Short-term goals take priority
Despite the stereotype of millennials as frivolous spenders, with their brunch habits unfairly scrutinised, the reality is far from the “avocado on toast” cliché. Only one in five (20%) millennials report that paying into a pension is a financial priority. Instead, immediate concerns such as housing costs, student loan repayments, and childcare take precedence.
The research further reveals the strain that short-term financial pressures place on retirement savings. Over the past year, 7% of millennials have decreased their pension contributions, and another 7% have stopped contributing entirely. While automatic enrolment in workplace pensions has helped some maintain their contributions, the risk remains that individuals may not readjust their pension savings once short-term challenges ease. Left unaddressed, this could lead to a retirement savings gap that is too large to bridge.

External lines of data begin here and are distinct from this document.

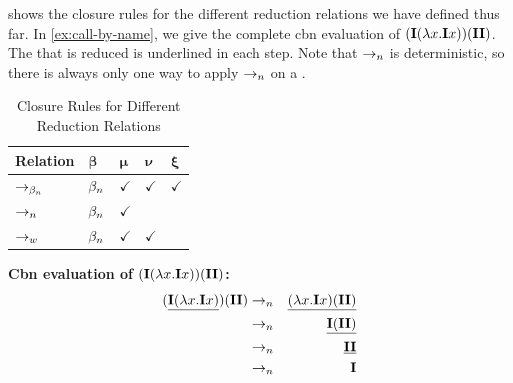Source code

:  shows the closure rules for the different reduction relations we have defined thus far.
In \cref{ex:call-by-name}, we give the complete \textsf{cbn} evaluation of \lterm $(\bi(\lamb{x}{\bi x}))(\bi \bi)$.
The \bre that is reduced is underlined in each step.
Note that $\redn$ is deterministic, so there is always only one way to apply $\redn$ on a \lterm.

\begin{table}[htbp]
\centering
\begin{tabularx}{\linewidth}{|X|XXXX|}
  \hline
  \textbf{Relation} & $\boldsymbol{\beta}$ & $\boldsymbol{\mu}$ & $\boldsymbol{\nu}$ & $\boldsymbol{\xi}$ \\
  \hline
  $\rednb$ & $\bn$ & $\checkmark$ & $\checkmark$ & $\checkmark$ \\
  \hline
  $\redn$  & $\bn$ & $\checkmark$ &              &  \\
  \hline
  $\redw$  & $\bn$ & $\checkmark$ & $\checkmark$ &  \\
  \hline
\end{tabularx}
\caption{Closure Rules for Different Reduction Relations}
\label{tab1:closure-rules}
\end{table}

\begin{example}
  \label{ex:call-by-name}
  \textbf{\textsf{Cbn} evaluation of $(\bi(\lamb{x}{\bi x}))(\bi \bi)$:}
  \begin{eqnarray*}
 (\underline{\bi(\lamb{x}{\bi x})})(\bi \bi) &\redn& \underline{(\lamb{x}{\bi x}) (\bi \bi)} \\
    &\redn& \underline{\bi (\bi \bi)} \\
    &\redn& \underline{\bi \bi} \\
    &\redn& \bi 
  \end{eqnarray*}
\end{example}


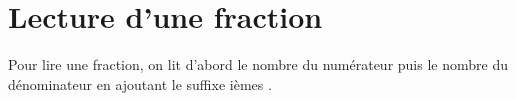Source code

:\documentclass[a4paper,10pt]{report}
\begin{document}


\vspace{-2cm}
\section{Lecture d'une fraction}

\begin{prop}
Pour lire une fraction, on lit d'abord le nombre du numérateur puis le nombre du dénominateur en ajoutant le suffixe \og ièmes \fg{}.
\end{prop}
\end{document}
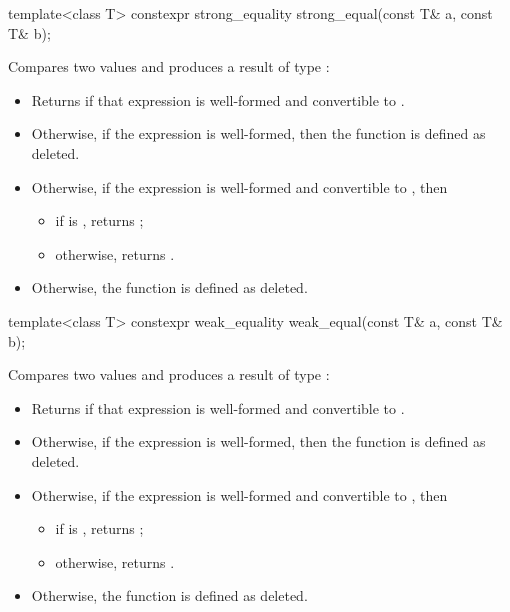 %
\begin{itemdecl}
template<class T> constexpr strong_equality strong_equal(const T& a, const T& b);
\end{itemdecl}

\begin{itemdescr}
\pnum
\effects
Compares two values and produces a result of type :

\begin{itemize}
\item
Returns  if that expression is well-formed and
convertible to .
\item
Otherwise, if the expression  is well-formed,
then the function is defined as deleted.
\item
Otherwise, if the expression 
is well-formed and convertible to , then
\begin{itemize}
\item
if  is ,
returns ;
\item
otherwise, returns .
\end{itemize}
\item
Otherwise, the function is defined as deleted.
\end{itemize}
\end{itemdescr}

%
\begin{itemdecl}
template<class T> constexpr weak_equality weak_equal(const T& a, const T& b);
\end{itemdecl}

\begin{itemdescr}
\pnum
\effects
Compares two values and produces a result of type :

\begin{itemize}
\item
Returns  if that expression is well-formed and
convertible to .
\item
Otherwise, if the expression  is well-formed,
then the function is defined as deleted.
\item
Otherwise, if the expression 
is well-formed and convertible to , then
\begin{itemize}
\item
if  is ,
returns ;
\item
otherwise, returns .
\end{itemize}
\item
Otherwise, the function is defined as deleted.
\end{itemize}
\end{itemdescr}

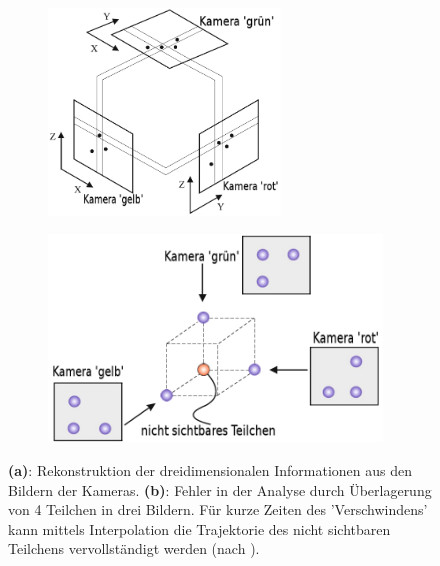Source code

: \documentclass[numbers=noenddot,a4paper,notitlepage,twoside,BCOR15mm]{scrbook}
\newcommand{\tilt}[1]{\textit{#1}}
\newcommand{\fett}[1]{\textbf{#1}}
\begin{document}
            
                \begin{figure}
                    \begin{subfigure}[b]{0.4\textwidth}
                        \centering
                        \includegraphics[width=\textwidth,height=5.5cm]{figs/rekonstruktion.png}
                        \caption{}
                    \end{subfigure}
                    \begin{subfigure}[b]{0.56\textwidth}
                        \centering
                        \includegraphics[width=\textwidth,height=5.5cm]{figs/nichtsichtbar.png}
                        \caption{}
                    \end{subfigure}
                    \caption{\fett{(a)}: Rekonstruktion der dreidimensionalen Informationen aus den Bildern der Kameras. \fett{(b)}: Fehler in der Analyse durch Überlagerung von 4 Teilchen in drei Bildern. Für kurze Zeiten des 'Verschwindens' kann mittels Interpolation die Trajektorie des nicht sichtbaren Teilchens vervollständigt werden (nach \cite{Bonitz10}).}
                    \label{img:rekonstruktion}
                \end{figure}
\end{document}
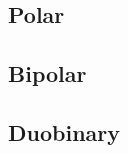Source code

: \documentclass{article}
\begin{document}
\subsection{Polar}

\subsection{Bipolar}

\subsection{Duobinary}
\end{document}

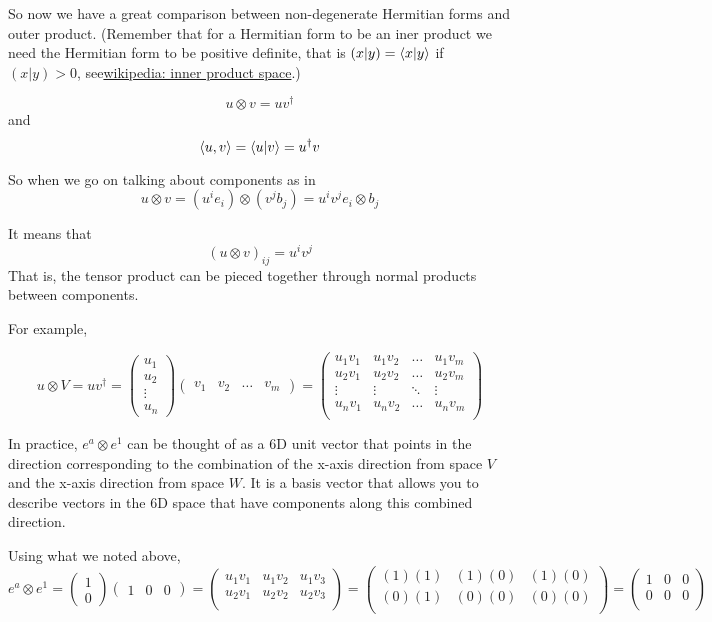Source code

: So now we have a great comparison between non-degenerate Hermitian forms and outer product.
(Remember that for a Hermitian form to be an iner product we need the Hermitian form to be
positive definite, that is $(x | y) = \braket{x | y }$ if
 $(x | y)> 0$, see\href{https://en.wikipedia.org/wiki/Inner_product_space}{wikipedia: inner product space}.)

$$
u \otimes v = uv^\dagger
$$
and
$$
\braket{u, v} = \braket{u | v} = u^\dagger v
$$

So when we go on talking about components as in
$$
u \otimes v 
= (u^i e_i) \otimes (v^j b_j)
= u^i v^j e_i \otimes b_j
$$

It means that
$$
(u \otimes v)_{ij} = u^i v^j
$$
That is, the tensor product can be pieced together through normal products between components.

For example,

$$
u \otimes V
= u v^\dagger
=
\begin{pmatrix}
    u_1 \\
    u_2 \\
    \vdots \\
    u_n
\end{pmatrix}
\begin{pmatrix}
    v_1 & v_2 & \dots & v_m
\end{pmatrix}
=
\begin{pmatrix}
u_1 v_1 & u_1 v_2 & \dots  & u_1 v_m \\
u_2 v_1 & u_2 v_2 & \dots  & u_2 v_m \\
\vdots  & \vdots  & \ddots & \vdots \\
u_n v_1 & u_n v_2 & \dots & u_n v_m \\
\end{pmatrix}
$$

In practice, $e^a \otimes e^1$ can be thought of as a 6D unit vector that points in the direction
corresponding to the combination of the x-axis direction from space $V$ and the x-axis direction from space $W$.
It is a basis vector that allows you to describe vectors in the 6D space that have components along this combined direction.

Using what we noted above,
$$
e^a \otimes e^1
= 
\begin{pmatrix}
    1 \\
    0
\end{pmatrix}
\begin{pmatrix}
    1 & 0 & 0
\end{pmatrix}
=
\begin{pmatrix}
u_1 v_1 & u_1 v_2 & u_1 v_3 \\
u_2 v_1 & u_2 v_2 & u_2 v_3 \\
\end{pmatrix}
=
\begin{pmatrix}
(1) (1) & (1) (0) & (1) (0) \\
(0) (1) & (0) (0) & (0) (0) \\
\end{pmatrix}
=
\begin{pmatrix}
1 & 0 & 0 \\
0 & 0 & 0 \\
\end{pmatrix}
$$

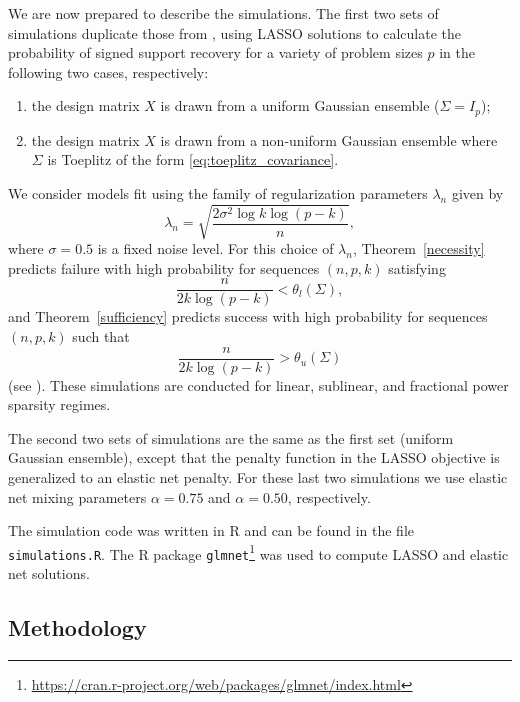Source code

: \documentclass[letterpaper,12pt]{article}
\begin{document}
We are now prepared to describe the simulations. The first two sets of
simulations duplicate those from \cite{wainwright06}, using LASSO
solutions to calculate the probability of signed support recovery for
a variety of problem sizes $p$ in the following two cases,
respectively:
\begin{enumerate}
\item the design matrix $X$ is drawn from a uniform Gaussian ensemble
  ($\Sigma = I_p$);
\item the design matrix $X$ is drawn from a non-uniform Gaussian
  ensemble where $\Sigma$ is Toeplitz of the form
  \eqref{eq:toeplitz_covariance}.
\end{enumerate}
We consider models fit using the family of regularization parameters
$\lambda_n$ given by
\begin{equation*}
  \lambda_n = \sqrt{\frac{2\sigma^2 \log k \log(p - k)}{n}},
\end{equation*}
where $\sigma = 0.5$ is a fixed noise level. For this choice of
$\lambda_n$, Theorem~\ref{necessity} predicts failure with high
probability for sequences $(n, p, k)$ satisfying
\begin{equation*}
  \frac{n}{2k \log(p - k)} < \theta_l(\Sigma),
\end{equation*}
and Theorem~\ref{sufficiency} predicts success with high probability
for sequences $(n, p, k)$ such that
\begin{equation*}
  \frac{n}{2k \log(p - k)} > \theta_u(\Sigma)
\end{equation*}
(see \cite{wainwright06}). These simulations are conducted for linear,
sublinear, and fractional power sparsity regimes.

The second two sets of simulations are the same as the first set
(uniform Gaussian ensemble), except that the penalty function in the
LASSO objective is generalized to an elastic net penalty. For these
last two simulations we use elastic net mixing parameters
$\alpha = 0.75$ and $\alpha = 0.50$, respectively.

The simulation code was written in R and can be found in the file
\texttt{simulations.R}. The R package
\texttt{glmnet}\footnote{\url{https://cran.r-project.org/web/packages/glmnet/index.html}}
was used to compute LASSO and elastic net solutions.

\subsection*{Methodology}
\end{document}
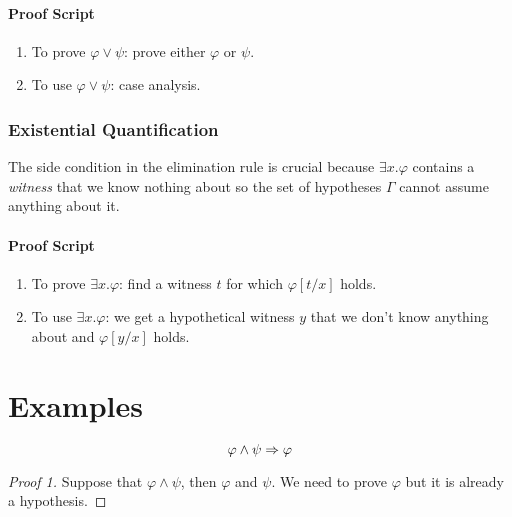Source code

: \documentclass{amsart}
\begin{document}
\paragraph{Proof Script}
\begin{enumerate}
\item To prove $\varphi \vee \psi$: prove either $\varphi$ or $\psi$.
\item To use $\varphi \vee \psi$: case analysis.
\end{enumerate}

\subsubsection{Existential Quantification}
\label{sec:existential-quantification}

The side condition in the elimination rule is crucial because $\exists x.\varphi$ contains a \emph{witness} that we know nothing about so the set of hypotheses $\Gamma$ cannot assume anything about it.

\paragraph{Proof Script}
\begin{enumerate}
\item To prove $\exists x.\varphi$: find a witness $t$ for which $\varphi[t/x]$ holds.
\item To use $\exists x.\varphi$: we get a hypothetical witness $y$ that we don't know anything about and $\varphi[y/x]$ holds.
\end{enumerate}

\section{Examples}
\label{sec:examples}

\begin{eg}
  \[
    \varphi \wedge \psi \Rightarrow \varphi
  \]
\end{eg}
\begin{proof}[Proof 1]
  Suppose that $\varphi \wedge \psi$, then $\varphi$ and $\psi$.
  We need to prove $\varphi$ but it is already a hypothesis.
\end{proof}
\end{document}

The critical role of employers
Employers have a crucial role in shaping the retirement readiness of their millennial employees. For instance, continuing employer pension contributions during parental leave or work breaks can ease some of the financial challenges caused by these life events. Additionally, companies could offer tailored financial well-being programmes that help employees align short-term spending with long-term savings goals.
Educational initiatives are an important tool for employers. By increasing financial literacy and awareness, they can help millennials feel more empowered to plan for their future. Providing transparent and accessible guidance on how to adjust pension contributions following major life changes could make a substantial difference.